===== Data for this exercise =====
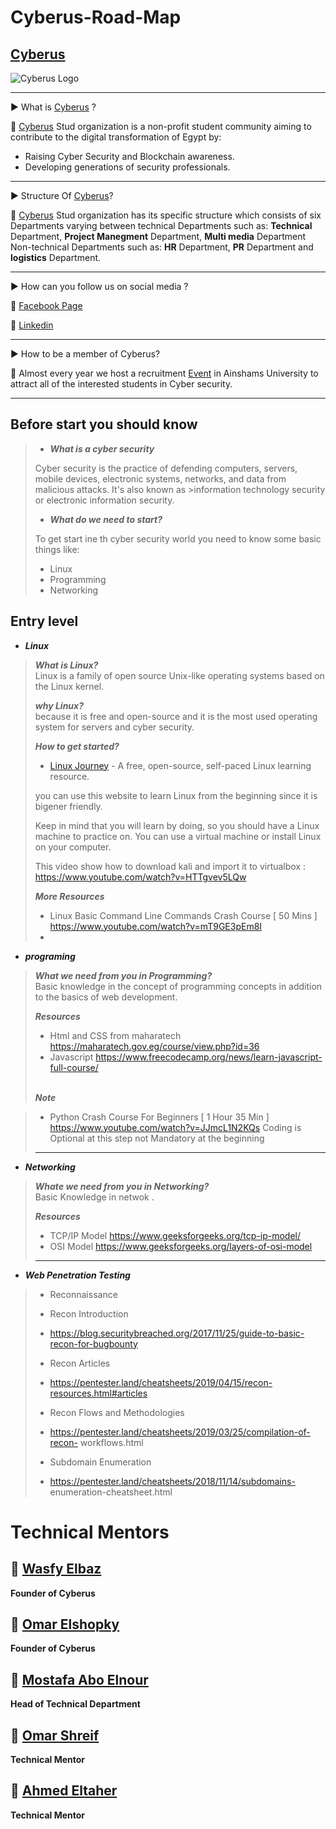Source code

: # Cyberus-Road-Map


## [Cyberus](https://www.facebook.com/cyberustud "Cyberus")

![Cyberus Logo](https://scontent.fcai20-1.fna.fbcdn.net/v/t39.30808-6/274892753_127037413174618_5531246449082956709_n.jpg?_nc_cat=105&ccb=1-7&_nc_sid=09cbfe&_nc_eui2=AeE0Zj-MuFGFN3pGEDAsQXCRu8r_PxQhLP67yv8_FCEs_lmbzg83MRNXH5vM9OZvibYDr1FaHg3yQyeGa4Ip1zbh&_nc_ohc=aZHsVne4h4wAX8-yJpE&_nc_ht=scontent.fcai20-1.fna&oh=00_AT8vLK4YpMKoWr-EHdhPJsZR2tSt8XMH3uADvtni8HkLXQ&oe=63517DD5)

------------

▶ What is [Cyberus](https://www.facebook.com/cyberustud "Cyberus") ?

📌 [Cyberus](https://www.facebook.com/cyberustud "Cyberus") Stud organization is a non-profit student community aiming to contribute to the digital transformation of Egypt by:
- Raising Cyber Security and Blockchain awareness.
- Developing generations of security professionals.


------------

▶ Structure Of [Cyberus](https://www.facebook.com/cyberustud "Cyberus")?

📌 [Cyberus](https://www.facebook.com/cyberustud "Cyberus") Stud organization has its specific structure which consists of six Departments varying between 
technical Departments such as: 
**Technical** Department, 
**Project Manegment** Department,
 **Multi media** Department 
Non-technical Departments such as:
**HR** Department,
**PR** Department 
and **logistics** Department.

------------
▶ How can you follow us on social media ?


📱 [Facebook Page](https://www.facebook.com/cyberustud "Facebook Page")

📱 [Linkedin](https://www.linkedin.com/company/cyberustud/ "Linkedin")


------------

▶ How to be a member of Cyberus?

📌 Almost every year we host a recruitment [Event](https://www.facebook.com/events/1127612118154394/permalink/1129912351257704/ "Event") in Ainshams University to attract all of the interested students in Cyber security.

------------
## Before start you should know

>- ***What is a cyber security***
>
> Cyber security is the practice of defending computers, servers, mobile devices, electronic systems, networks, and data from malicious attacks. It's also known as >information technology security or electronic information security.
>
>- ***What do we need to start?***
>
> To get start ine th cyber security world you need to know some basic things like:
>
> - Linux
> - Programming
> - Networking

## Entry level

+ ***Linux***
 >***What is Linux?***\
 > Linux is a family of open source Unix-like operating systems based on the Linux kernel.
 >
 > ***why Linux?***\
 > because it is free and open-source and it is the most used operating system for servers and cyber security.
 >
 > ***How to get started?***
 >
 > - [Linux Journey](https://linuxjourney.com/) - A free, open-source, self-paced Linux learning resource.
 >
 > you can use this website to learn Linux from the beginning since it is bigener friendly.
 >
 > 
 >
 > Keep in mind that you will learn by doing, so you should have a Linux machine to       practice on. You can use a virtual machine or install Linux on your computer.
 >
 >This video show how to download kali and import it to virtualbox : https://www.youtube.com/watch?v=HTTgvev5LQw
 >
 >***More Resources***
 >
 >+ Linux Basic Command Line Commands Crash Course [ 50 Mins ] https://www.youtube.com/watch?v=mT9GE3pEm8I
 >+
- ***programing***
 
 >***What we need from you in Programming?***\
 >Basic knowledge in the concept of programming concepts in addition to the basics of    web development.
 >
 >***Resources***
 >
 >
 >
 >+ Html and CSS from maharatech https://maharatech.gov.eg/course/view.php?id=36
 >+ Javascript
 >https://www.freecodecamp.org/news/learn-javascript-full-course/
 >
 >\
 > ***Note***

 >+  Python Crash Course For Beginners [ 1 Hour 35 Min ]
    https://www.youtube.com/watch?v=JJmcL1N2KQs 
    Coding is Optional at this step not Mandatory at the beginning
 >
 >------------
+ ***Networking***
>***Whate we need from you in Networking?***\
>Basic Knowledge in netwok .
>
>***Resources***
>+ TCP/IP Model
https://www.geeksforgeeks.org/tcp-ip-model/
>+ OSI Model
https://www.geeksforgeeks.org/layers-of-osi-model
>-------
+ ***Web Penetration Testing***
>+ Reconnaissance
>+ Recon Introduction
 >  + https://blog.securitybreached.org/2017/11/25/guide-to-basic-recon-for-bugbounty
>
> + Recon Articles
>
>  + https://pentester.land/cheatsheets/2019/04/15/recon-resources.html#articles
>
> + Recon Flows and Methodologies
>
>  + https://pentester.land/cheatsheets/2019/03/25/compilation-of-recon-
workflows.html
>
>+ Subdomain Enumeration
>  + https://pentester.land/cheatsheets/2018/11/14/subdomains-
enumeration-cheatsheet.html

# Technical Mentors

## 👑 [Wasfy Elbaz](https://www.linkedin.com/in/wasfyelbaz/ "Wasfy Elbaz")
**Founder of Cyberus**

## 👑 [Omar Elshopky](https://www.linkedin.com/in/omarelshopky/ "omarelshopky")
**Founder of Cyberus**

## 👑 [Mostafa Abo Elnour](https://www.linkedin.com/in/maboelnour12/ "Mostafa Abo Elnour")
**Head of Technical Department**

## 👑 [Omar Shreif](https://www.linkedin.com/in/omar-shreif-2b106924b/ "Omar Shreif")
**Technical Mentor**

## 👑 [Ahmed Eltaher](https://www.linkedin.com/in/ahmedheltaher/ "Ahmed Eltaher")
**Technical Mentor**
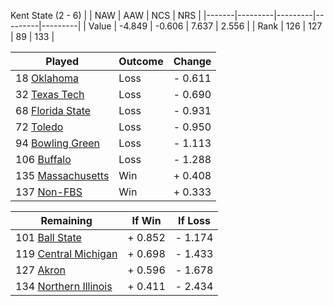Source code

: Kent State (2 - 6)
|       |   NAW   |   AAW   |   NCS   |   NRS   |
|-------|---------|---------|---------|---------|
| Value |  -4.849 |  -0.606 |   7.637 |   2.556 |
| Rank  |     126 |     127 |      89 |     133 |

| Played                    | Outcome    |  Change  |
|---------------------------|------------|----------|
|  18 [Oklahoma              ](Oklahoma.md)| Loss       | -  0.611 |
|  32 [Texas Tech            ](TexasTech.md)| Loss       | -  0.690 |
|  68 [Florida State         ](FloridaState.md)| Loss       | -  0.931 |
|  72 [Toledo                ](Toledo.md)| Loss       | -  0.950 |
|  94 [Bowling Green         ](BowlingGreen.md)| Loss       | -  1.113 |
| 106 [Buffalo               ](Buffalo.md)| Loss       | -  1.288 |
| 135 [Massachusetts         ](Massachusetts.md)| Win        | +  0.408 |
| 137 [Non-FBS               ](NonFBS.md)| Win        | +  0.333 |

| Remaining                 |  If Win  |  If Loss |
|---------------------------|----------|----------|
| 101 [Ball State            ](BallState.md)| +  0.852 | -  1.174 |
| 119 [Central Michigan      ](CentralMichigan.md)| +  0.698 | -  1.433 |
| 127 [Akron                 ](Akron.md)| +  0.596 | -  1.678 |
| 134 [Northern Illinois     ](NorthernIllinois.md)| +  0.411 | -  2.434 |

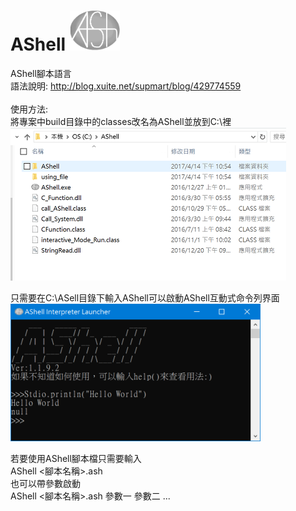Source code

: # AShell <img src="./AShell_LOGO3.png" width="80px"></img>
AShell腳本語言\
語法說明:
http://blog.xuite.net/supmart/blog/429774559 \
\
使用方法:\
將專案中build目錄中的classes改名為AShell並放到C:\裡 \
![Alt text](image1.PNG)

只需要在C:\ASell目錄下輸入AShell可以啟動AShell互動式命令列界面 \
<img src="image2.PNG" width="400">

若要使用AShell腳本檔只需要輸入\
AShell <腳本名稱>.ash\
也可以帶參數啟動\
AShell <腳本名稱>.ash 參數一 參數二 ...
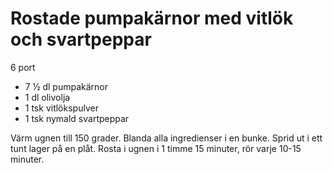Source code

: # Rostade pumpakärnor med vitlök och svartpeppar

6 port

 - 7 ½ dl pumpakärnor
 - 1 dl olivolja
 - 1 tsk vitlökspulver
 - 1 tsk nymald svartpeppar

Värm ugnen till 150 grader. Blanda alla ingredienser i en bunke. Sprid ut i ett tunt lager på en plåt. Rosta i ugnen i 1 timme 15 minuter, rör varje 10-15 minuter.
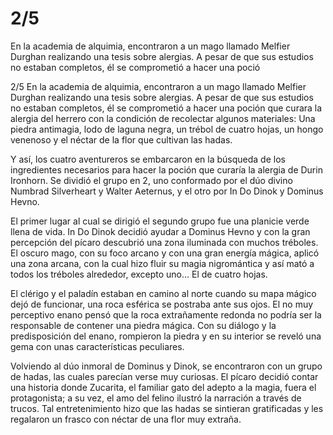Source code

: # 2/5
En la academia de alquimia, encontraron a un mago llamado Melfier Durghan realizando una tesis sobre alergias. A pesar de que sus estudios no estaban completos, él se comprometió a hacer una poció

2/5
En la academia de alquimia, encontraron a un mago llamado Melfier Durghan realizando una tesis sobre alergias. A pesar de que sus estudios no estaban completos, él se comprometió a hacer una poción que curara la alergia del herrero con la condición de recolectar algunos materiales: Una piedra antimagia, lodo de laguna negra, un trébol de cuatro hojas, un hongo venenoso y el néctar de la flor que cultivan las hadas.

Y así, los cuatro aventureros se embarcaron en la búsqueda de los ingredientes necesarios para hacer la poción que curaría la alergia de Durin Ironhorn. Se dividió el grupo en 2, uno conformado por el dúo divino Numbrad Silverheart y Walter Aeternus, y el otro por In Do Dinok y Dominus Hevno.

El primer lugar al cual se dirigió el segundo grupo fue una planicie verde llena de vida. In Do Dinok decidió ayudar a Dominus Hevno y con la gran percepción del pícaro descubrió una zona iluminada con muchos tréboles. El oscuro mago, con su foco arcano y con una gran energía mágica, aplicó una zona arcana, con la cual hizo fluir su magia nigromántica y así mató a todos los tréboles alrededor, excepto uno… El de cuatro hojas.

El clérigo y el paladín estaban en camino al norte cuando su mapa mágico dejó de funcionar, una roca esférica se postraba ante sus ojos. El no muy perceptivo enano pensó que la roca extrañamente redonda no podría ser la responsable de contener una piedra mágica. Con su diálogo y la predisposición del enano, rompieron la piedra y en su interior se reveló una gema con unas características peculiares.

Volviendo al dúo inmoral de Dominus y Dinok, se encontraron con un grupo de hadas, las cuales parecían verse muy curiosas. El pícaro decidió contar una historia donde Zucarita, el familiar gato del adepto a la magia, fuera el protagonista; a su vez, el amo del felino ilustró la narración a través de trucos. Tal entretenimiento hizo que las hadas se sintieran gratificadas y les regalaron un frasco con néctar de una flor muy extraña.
=====
### Your objective:
Look back at the entries above. Retype the line with "32 [Texas Tech", the line with "101 [Ball State", and all lines in between.

### Task result:
|  32 [Texas Tech            ](TexasTech.md)| Loss       | -  0.690 |
|  68 [Florida State         ](FloridaState.md)| Loss       | -  0.931 |
|  72 [Toledo                ](Toledo.md)| Loss       | -  0.950 |
|  94 [Bowling Green         ](BowlingGreen.md)| Loss       | -  1.113 |
| 106 [Buffalo               ](Buffalo.md)| Loss       | -  1.288 |
| 135 [Massachusetts         ](Massachusetts.md)| Win        | +  0.408 |
| 137 [Non-FBS               ](NonFBS.md)| Win        | +  0.333 |

| Remaining                 |  If Win  |  If Loss |
|---------------------------|----------|----------|
| 101 [Ball State            ](BallState.md)| +  0.852 | -  1.174 |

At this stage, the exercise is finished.